Trouvaille : Morgan Malka

Franz Schubert, Antonin Dvorak, Bix Beiderbecke, Léon Redbone, Georges Méliès, Fédérico Fellini, Jean-Pierre Jeunet, Le Cirque Invisible, Charles Chaplin, JMW Turner, Théodore Rousseau, Friedrich Caspar David, TS Eliot, Christopher Marlowe, Alfred Jarry, Groucho Marx, … voici quelques unes des influences revendiquées par Morgane Malka.

Avec pareils bagages, cette trouvaille aurait aussi bien pu se situer en rubrique « Théâtre », « Cinéma », « Musique Classique » ou « Peinture ». d’autant plus qu’à l’écoute d’autres tendances se font jour : l’errance de Rimbaud, le vagabondage de Steinbeck, une petite touche de torch song, de refrain de bastringue, un air de Aristide Bruant et de Chat Noir, … A n’en pas douter, s’il fredonne au nez des étoiles, Morgane Marka n’a pourtant rien à voir avec un Pierrot Lunaire.

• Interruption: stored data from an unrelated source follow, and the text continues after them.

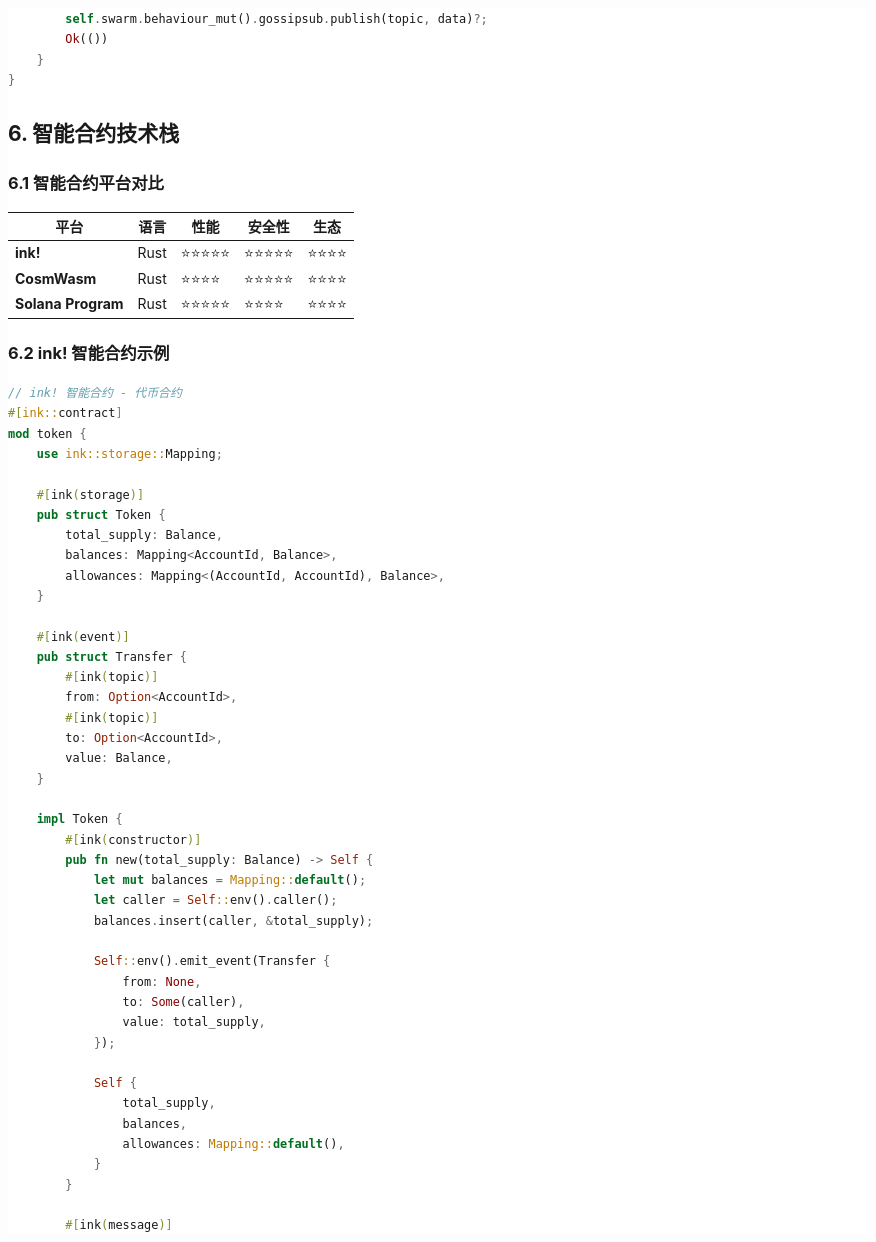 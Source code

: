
 ```rust
        self.swarm.behaviour_mut().gossipsub.publish(topic, data)?;
        Ok(())
    }
}
```

## 6. 智能合约技术栈

### 6.1 智能合约平台对比

| 平台 | 语言 | 性能 | 安全性 | 生态 |
|------|------|------|--------|------|
| **ink!** | Rust | ⭐⭐⭐⭐⭐ | ⭐⭐⭐⭐⭐ | ⭐⭐⭐⭐ |
| **CosmWasm** | Rust | ⭐⭐⭐⭐ | ⭐⭐⭐⭐⭐ | ⭐⭐⭐⭐ |
| **Solana Program** | Rust | ⭐⭐⭐⭐⭐ | ⭐⭐⭐⭐ | ⭐⭐⭐⭐ |

### 6.2 ink! 智能合约示例

```rust
// ink! 智能合约 - 代币合约
#[ink::contract]
mod token {
    use ink::storage::Mapping;
    
    #[ink(storage)]
    pub struct Token {
        total_supply: Balance,
        balances: Mapping<AccountId, Balance>,
        allowances: Mapping<(AccountId, AccountId), Balance>,
    }
    
    #[ink(event)]
    pub struct Transfer {
        #[ink(topic)]
        from: Option<AccountId>,
        #[ink(topic)]
        to: Option<AccountId>,
        value: Balance,
    }
    
    impl Token {
        #[ink(constructor)]
        pub fn new(total_supply: Balance) -> Self {
            let mut balances = Mapping::default();
            let caller = Self::env().caller();
            balances.insert(caller, &total_supply);
            
            Self::env().emit_event(Transfer {
                from: None,
                to: Some(caller),
                value: total_supply,
            });
            
            Self {
                total_supply,
                balances,
                allowances: Mapping::default(),
            }
        }
        
        #[ink(message)]
```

Son univers, extrêmement visuel, rappelle souvent les foires aux monstres, la parade de Freaks, Elephant Man, les bars de marins tout droit sortis de Querelle de Brestet de Jean Genêt, les bouges de Berlin ou de Chicago, un envers assez sombre qu’il neutralise d’un haussement d’épaule, d’un accord de banjo, comme s’il n’avait rien à faire des menaces de la vie. C’est cette nonchalance détachée et fataliste, légèrement ironique qui fait le prix de ses chansons, l’étoffe moirée de son monde.